**RECORDS FOR THIS EXERCISE:**

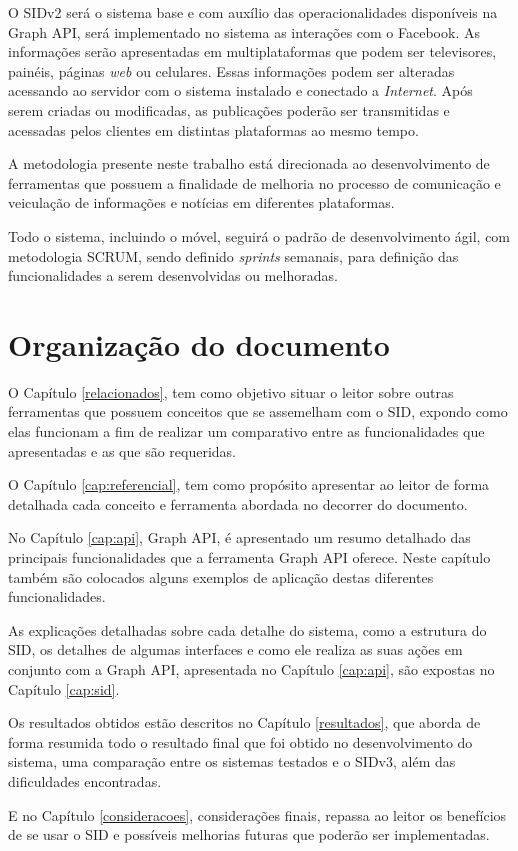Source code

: O SIDv2 será o sistema base e com auxílio das operacionalidades disponíveis na Graph API, será implementado no sistema as interações com o Facebook. As informações serão apresentadas em multiplataformas que podem ser televisores, painéis, páginas \textit{web} ou celulares. Essas informações podem ser alteradas acessando ao servidor com o sistema instalado e conectado a \textit{Internet}. Após serem criadas ou modificadas, as publicações poderão ser transmitidas e acessadas pelos clientes em distintas plataformas ao mesmo tempo.

A metodologia presente neste trabalho está direcionada ao desenvolvimento de ferramentas que possuem a finalidade de melhoria no processo de comunicação e veiculação de informações e notícias em diferentes plataformas. 

Todo o sistema, incluindo o móvel, seguirá o padrão de desenvolvimento ágil, com metodologia SCRUM, sendo definido \textit{sprints} semanais, para definição das funcionalidades a serem desenvolvidas ou melhoradas. 

\section{Organização do documento}
O Capítulo \ref{relacionados}, tem como objetivo situar o leitor sobre outras ferramentas que possuem conceitos que se assemelham com o SID, expondo como elas funcionam a fim de realizar um comparativo entre as funcionalidades que apresentadas e as que são requeridas.

O Capítulo \ref{cap:referencial}, tem como propósito apresentar ao leitor de forma detalhada cada conceito e ferramenta abordada no decorrer do documento.

No Capítulo \ref{cap:api}, Graph API, é apresentado um resumo detalhado das principais funcionalidades que a ferramenta Graph API oferece. Neste capítulo também são colocados alguns exemplos de aplicação destas diferentes funcionalidades.

As explicações detalhadas sobre cada detalhe do sistema, como a estrutura do SID, os detalhes de algumas interfaces e como ele realiza as suas ações em conjunto com a Graph API, apresentada no Capítulo \ref{cap:api}, são expostas no Capítulo \ref{cap:sid}.

Os resultados obtidos estão descritos no Capítulo \ref{resultados}, que aborda de forma resumida todo o resultado final que foi obtido no desenvolvimento do sistema, uma comparação entre os sistemas testados e o SIDv3, além das dificuldades encontradas.

E no Capítulo \ref{consideracoes}, considerações finais, repassa ao leitor os benefícios de se usar o SID e possíveis melhorias futuras que poderão ser implementadas.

**EXERCISE BRIEF:** With the images omitted, output all entries exactly as given.

**TASK SOLUTION:**
Source code

: O SIDv2 será o sistema base e com auxílio das operacionalidades disponíveis na Graph API, será implementado no sistema as interações com o Facebook. As informações serão apresentadas em multiplataformas que podem ser televisores, painéis, páginas \textit{web} ou celulares. Essas informações podem ser alteradas acessando ao servidor com o sistema instalado e conectado a \textit{Internet}. Após serem criadas ou modificadas, as publicações poderão ser transmitidas e acessadas pelos clientes em distintas plataformas ao mesmo tempo.

A metodologia presente neste trabalho está direcionada ao desenvolvimento de ferramentas que possuem a finalidade de melhoria no processo de comunicação e veiculação de informações e notícias em diferentes plataformas. 

Todo o sistema, incluindo o móvel, seguirá o padrão de desenvolvimento ágil, com metodologia SCRUM, sendo definido \textit{sprints} semanais, para definição das funcionalidades a serem desenvolvidas ou melhoradas. 

\section{Organização do documento}
O Capítulo \ref{relacionados}, tem como objetivo situar o leitor sobre outras ferramentas que possuem conceitos que se assemelham com o SID, expondo como elas funcionam a fim de realizar um comparativo entre as funcionalidades que apresentadas e as que são requeridas.

O Capítulo \ref{cap:referencial}, tem como propósito apresentar ao leitor de forma detalhada cada conceito e ferramenta abordada no decorrer do documento.

No Capítulo \ref{cap:api}, Graph API, é apresentado um resumo detalhado das principais funcionalidades que a ferramenta Graph API oferece. Neste capítulo também são colocados alguns exemplos de aplicação destas diferentes funcionalidades.

As explicações detalhadas sobre cada detalhe do sistema, como a estrutura do SID, os detalhes de algumas interfaces e como ele realiza as suas ações em conjunto com a Graph API, apresentada no Capítulo \ref{cap:api}, são expostas no Capítulo \ref{cap:sid}.

Os resultados obtidos estão descritos no Capítulo \ref{resultados}, que aborda de forma resumida todo o resultado final que foi obtido no desenvolvimento do sistema, uma comparação entre os sistemas testados e o SIDv3, além das dificuldades encontradas.

E no Capítulo \ref{consideracoes}, considerações finais, repassa ao leitor os benefícios de se usar o SID e possíveis melhorias futuras que poderão ser implementadas.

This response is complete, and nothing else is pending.